Start of Record excerpts
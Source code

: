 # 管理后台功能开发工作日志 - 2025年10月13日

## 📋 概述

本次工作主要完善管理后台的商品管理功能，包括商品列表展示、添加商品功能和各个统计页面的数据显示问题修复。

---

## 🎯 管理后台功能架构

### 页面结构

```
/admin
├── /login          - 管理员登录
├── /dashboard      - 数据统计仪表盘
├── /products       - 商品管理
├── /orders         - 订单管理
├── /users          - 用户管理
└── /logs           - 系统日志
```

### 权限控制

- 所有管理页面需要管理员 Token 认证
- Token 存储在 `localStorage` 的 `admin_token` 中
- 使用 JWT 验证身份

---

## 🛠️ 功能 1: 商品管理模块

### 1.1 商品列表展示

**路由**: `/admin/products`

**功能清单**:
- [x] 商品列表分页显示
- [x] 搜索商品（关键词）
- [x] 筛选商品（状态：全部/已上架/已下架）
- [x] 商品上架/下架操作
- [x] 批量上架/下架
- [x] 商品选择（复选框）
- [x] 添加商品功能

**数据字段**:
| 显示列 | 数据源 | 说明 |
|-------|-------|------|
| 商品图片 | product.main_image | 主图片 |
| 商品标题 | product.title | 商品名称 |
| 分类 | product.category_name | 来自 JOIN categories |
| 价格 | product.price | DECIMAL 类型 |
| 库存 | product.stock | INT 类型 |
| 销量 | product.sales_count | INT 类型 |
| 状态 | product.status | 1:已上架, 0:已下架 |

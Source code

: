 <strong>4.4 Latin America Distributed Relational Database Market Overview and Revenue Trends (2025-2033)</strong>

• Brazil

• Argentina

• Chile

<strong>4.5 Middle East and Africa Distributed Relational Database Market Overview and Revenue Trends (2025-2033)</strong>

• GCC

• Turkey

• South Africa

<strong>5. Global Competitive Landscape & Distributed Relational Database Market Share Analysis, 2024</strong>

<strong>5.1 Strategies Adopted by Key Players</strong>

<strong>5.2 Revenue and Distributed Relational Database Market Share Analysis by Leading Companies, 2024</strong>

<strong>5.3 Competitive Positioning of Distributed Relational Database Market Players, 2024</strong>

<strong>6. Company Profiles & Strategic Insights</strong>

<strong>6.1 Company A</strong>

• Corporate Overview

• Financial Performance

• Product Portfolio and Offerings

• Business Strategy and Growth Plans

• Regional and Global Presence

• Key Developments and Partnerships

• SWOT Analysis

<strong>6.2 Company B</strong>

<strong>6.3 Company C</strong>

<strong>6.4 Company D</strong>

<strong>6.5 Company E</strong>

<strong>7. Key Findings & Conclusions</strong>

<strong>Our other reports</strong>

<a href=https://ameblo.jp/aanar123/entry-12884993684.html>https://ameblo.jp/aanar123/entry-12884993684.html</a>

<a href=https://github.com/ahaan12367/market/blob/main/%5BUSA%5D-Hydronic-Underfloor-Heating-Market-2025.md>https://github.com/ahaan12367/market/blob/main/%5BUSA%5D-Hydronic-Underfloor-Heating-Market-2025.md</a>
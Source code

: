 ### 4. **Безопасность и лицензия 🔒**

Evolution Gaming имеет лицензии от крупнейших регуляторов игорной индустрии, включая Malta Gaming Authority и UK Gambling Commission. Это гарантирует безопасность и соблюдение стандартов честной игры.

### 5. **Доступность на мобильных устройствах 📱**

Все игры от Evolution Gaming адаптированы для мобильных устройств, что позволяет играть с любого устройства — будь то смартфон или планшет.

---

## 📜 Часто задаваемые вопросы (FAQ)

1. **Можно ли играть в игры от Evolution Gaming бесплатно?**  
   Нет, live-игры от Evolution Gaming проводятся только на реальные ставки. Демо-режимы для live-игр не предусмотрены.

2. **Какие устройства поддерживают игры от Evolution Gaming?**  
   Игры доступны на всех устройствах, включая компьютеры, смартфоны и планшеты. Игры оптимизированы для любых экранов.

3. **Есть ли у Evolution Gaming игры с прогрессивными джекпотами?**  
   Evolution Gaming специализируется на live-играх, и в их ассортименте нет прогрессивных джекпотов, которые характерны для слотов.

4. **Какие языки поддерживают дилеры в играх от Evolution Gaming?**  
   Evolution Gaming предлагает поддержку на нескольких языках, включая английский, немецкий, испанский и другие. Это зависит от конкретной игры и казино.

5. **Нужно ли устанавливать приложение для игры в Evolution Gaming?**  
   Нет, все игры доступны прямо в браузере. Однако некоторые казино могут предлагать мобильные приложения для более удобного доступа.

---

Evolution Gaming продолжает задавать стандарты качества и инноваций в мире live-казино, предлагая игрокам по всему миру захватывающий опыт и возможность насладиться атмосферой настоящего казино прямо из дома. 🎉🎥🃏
End of Record excerpts
*Task prompt:* Using the data above, repeat every line exactly.

*Expected output:*
Source code

: # 管理后台功能开发工作日志 - 2025年10月13日

## 📋 概述

本次工作主要完善管理后台的商品管理功能，包括商品列表展示、添加商品功能和各个统计页面的数据显示问题修复。

---

## 🎯 管理后台功能架构

### 页面结构

```
/admin
├── /login          - 管理员登录
├── /dashboard      - 数据统计仪表盘
├── /products       - 商品管理
├── /orders         - 订单管理
├── /users          - 用户管理
└── /logs           - 系统日志
```

### 权限控制

- 所有管理页面需要管理员 Token 认证
- Token 存储在 `localStorage` 的 `admin_token` 中
- 使用 JWT 验证身份

---

## 🛠️ 功能 1: 商品管理模块

### 1.1 商品列表展示

**路由**: `/admin/products`

**功能清单**:
- [x] 商品列表分页显示
- [x] 搜索商品（关键词）
- [x] 筛选商品（状态：全部/已上架/已下架）
- [x] 商品上架/下架操作
- [x] 批量上架/下架
- [x] 商品选择（复选框）
- [x] 添加商品功能

**数据字段**:
| 显示列 | 数据源 | 说明 |
|-------|-------|------|
| 商品图片 | product.main_image | 主图片 |
| 商品标题 | product.title | 商品名称 |
| 分类 | product.category_name | 来自 JOIN categories |
| 价格 | product.price | DECIMAL 类型 |
| 库存 | product.stock | INT 类型 |
| 销量 | product.sales_count | INT 类型 |
| 状态 | product.status | 1:已上架, 0:已下架 |

Source code

: <strong>4.4 Latin America Distributed Relational Database Market Overview and Revenue Trends (2025-2033)</strong>

• Brazil

• Argentina

• Chile

<strong>4.5 Middle East and Africa Distributed Relational Database Market Overview and Revenue Trends (2025-2033)</strong>

• GCC

• Turkey

• South Africa

<strong>5. Global Competitive Landscape & Distributed Relational Database Market Share Analysis, 2024</strong>

<strong>5.1 Strategies Adopted by Key Players</strong>

<strong>5.2 Revenue and Distributed Relational Database Market Share Analysis by Leading Companies, 2024</strong>

<strong>5.3 Competitive Positioning of Distributed Relational Database Market Players, 2024</strong>

<strong>6. Company Profiles & Strategic Insights</strong>

<strong>6.1 Company A</strong>

• Corporate Overview

• Financial Performance

• Product Portfolio and Offerings

• Business Strategy and Growth Plans

• Regional and Global Presence

• Key Developments and Partnerships

• SWOT Analysis

<strong>6.2 Company B</strong>

<strong>6.3 Company C</strong>

<strong>6.4 Company D</strong>

<strong>6.5 Company E</strong>

<strong>7. Key Findings & Conclusions</strong>

<strong>Our other reports</strong>

<a href=https://ameblo.jp/aanar123/entry-12884993684.html>https://ameblo.jp/aanar123/entry-12884993684.html</a>

<a href=https://github.com/ahaan12367/market/blob/main/%5BUSA%5D-Hydronic-Underfloor-Heating-Market-2025.md>https://github.com/ahaan12367/market/blob/main/%5BUSA%5D-Hydronic-Underfloor-Heating-Market-2025.md</a>
Source code

: ### 4. **Безопасность и лицензия 🔒**

Evolution Gaming имеет лицензии от крупнейших регуляторов игорной индустрии, включая Malta Gaming Authority и UK Gambling Commission. Это гарантирует безопасность и соблюдение стандартов честной игры.

### 5. **Доступность на мобильных устройствах 📱**

Все игры от Evolution Gaming адаптированы для мобильных устройств, что позволяет играть с любого устройства — будь то смартфон или планшет.

---

## 📜 Часто задаваемые вопросы (FAQ)

1. **Можно ли играть в игры от Evolution Gaming бесплатно?**  
   Нет, live-игры от Evolution Gaming проводятся только на реальные ставки. Демо-режимы для live-игр не предусмотрены.

2. **Какие устройства поддерживают игры от Evolution Gaming?**  
   Игры доступны на всех устройствах, включая компьютеры, смартфоны и планшеты. Игры оптимизированы для любых экранов.

3. **Есть ли у Evolution Gaming игры с прогрессивными джекпотами?**  
   Evolution Gaming специализируется на live-играх, и в их ассортименте нет прогрессивных джекпотов, которые характерны для слотов.

4. **Какие языки поддерживают дилеры в играх от Evolution Gaming?**  
   Evolution Gaming предлагает поддержку на нескольких языках, включая английский, немецкий, испанский и другие. Это зависит от конкретной игры и казино.

5. **Нужно ли устанавливать приложение для игры в Evolution Gaming?**  
   Нет, все игры доступны прямо в браузере. Однако некоторые казино могут предлагать мобильные приложения для более удобного доступа.

---

Evolution Gaming продолжает задавать стандарты качества и инноваций в мире live-казино, предлагая игрокам по всему миру захватывающий опыт и возможность насладиться атмосферой настоящего казино прямо из дома. 🎉🎥🃏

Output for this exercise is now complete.